The profession of the law, when clothed with its true dignity and purity, and strength, must rank first among the callings of men, for law rules the universe. The work of the legal profession is to formulate, to harmonize, to regulate, to adjust, to administer those rules and principles that underlie and permeate all government and society and control the varied relations of man. As thus viewed, there attaches to the legal profession a nobleness that cannot but be reflected in the life of the true lawyer, who, conscious of the greatness of his profession, and honest in the pursuit of his purpose, embraces the richness of learning, the profoundness of wisdom, the firmness of integrity and the purity of morals, together with the graces of modesty, courtesy and the general amenities of life. The leading attorney of Malad, and a worthy representative of his calling is George E. Gray.
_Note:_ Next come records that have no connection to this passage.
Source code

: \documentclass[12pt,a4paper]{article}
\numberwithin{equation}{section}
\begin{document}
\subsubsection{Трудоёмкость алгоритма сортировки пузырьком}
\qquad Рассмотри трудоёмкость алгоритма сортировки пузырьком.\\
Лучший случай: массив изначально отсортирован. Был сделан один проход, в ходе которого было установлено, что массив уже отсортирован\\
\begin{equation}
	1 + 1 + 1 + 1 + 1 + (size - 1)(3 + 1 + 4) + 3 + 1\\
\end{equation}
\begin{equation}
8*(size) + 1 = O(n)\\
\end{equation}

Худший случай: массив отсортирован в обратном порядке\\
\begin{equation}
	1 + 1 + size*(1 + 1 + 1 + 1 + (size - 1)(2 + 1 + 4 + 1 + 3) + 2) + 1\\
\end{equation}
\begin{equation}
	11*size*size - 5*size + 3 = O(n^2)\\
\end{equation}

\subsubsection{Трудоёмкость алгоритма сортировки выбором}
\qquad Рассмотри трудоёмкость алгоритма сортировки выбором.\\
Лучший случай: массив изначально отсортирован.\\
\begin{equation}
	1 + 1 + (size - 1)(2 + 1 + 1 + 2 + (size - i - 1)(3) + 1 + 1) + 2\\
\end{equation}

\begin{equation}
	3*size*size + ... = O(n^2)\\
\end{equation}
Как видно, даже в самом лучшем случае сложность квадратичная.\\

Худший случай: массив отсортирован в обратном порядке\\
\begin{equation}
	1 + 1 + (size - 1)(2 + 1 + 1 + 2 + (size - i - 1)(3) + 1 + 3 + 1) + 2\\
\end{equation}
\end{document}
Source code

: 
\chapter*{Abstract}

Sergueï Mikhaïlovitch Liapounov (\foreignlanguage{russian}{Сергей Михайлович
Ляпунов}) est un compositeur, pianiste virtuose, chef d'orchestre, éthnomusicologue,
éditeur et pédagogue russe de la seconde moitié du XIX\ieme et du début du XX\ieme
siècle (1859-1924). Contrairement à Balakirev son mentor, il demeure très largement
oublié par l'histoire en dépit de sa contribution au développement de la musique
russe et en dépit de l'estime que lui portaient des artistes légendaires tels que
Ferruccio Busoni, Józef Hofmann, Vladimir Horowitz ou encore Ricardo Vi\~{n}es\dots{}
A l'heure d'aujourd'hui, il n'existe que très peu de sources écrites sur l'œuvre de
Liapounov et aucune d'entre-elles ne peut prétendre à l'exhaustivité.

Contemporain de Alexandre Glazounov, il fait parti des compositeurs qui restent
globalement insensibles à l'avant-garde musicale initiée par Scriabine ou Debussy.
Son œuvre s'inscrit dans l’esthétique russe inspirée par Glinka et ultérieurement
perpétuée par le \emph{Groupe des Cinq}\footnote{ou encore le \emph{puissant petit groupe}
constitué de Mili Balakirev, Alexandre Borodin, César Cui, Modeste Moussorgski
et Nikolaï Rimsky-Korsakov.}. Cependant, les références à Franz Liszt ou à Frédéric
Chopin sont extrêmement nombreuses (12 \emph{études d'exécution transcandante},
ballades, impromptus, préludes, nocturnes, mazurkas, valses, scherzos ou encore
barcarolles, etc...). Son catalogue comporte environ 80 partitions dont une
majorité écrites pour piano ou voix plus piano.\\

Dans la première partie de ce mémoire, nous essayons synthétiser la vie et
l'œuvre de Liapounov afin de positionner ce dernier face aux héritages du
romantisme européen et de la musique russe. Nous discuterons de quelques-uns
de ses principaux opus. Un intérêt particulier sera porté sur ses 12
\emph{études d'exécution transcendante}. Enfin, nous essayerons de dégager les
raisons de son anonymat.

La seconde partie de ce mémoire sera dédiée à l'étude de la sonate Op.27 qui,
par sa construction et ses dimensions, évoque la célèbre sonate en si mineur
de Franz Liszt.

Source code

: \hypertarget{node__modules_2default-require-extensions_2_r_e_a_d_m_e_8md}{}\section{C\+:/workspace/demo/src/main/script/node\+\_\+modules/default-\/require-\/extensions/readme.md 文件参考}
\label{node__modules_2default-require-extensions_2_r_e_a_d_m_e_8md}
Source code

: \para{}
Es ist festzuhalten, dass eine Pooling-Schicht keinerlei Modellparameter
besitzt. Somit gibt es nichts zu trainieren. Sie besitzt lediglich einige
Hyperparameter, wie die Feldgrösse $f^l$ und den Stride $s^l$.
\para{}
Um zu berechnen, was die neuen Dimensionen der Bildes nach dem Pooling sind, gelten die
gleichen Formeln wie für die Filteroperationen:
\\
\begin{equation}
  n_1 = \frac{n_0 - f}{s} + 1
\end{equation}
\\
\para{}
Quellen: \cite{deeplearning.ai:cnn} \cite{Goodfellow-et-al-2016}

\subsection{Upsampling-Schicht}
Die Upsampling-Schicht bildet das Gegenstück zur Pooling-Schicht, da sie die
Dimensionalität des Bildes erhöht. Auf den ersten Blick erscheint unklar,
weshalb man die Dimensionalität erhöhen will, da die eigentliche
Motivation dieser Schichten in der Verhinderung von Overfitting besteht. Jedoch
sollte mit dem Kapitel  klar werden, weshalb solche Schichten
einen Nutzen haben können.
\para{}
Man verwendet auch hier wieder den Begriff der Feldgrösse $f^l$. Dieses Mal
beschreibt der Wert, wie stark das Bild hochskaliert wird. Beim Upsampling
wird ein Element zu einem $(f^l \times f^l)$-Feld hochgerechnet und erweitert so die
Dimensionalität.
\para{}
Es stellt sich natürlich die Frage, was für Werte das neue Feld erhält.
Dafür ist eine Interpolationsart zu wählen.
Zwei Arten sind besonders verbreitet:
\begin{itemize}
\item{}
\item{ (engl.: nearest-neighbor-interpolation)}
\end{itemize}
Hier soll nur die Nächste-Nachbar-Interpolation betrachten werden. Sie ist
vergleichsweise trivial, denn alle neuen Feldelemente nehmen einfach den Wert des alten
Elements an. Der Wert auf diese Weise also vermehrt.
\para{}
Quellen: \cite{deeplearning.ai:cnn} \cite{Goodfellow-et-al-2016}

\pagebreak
Born in Sparta, Wisconsin, July 26, 1867, he is of Scotch, Irish and German descent. His father, P. D. Gray, was born in New York and when a young man removed to Wisconsin, where he married Miss Harriet L. Nash, a native of Vermont. Both parents are still living in Wisconsin and are well-to-do and respected citizens of that state. They had three children, George E. being the eldest. Having acquired a good preliminary education, he entered the University of Wisconsin, wherein he pursued both a literary and law course, graduating in the law department with the class of 1891. He was then admitted to the bar of his native state, and coming to Idaho soon afterward, at Boise, he was admitted to practice in the supreme court of this state and in the United States courts. For two years he was a member of the bar of the capital city, and in 1893 he came to Malad, where he entered almost immediately upon a large and constantly growing practice. Demonstrating his ability in the careful manner in which he handled the litigated interests entrusted to him, he naturally won an increased clientage, and is now regarded as the leading practitioner at the bar of southern Idaho. He engages in general practice, but prefers corporation and irrigation law, and has attained a high degree of proficiency in those branches of jurisprudence. He is now serving as city attorney of Malad, to which position he was elected on the Republican ticket, being one of the stanch supporters of the Republican Party.
In 1891 Mr. Gray was united in marriage to Miss Meda Whalen, a native of Wisconsin, and they now have a very bright little son, Warren P., who is the light of the household. Their home is one of the pleasant residences of Malad, and they hold an enviable position in the social circles of the city.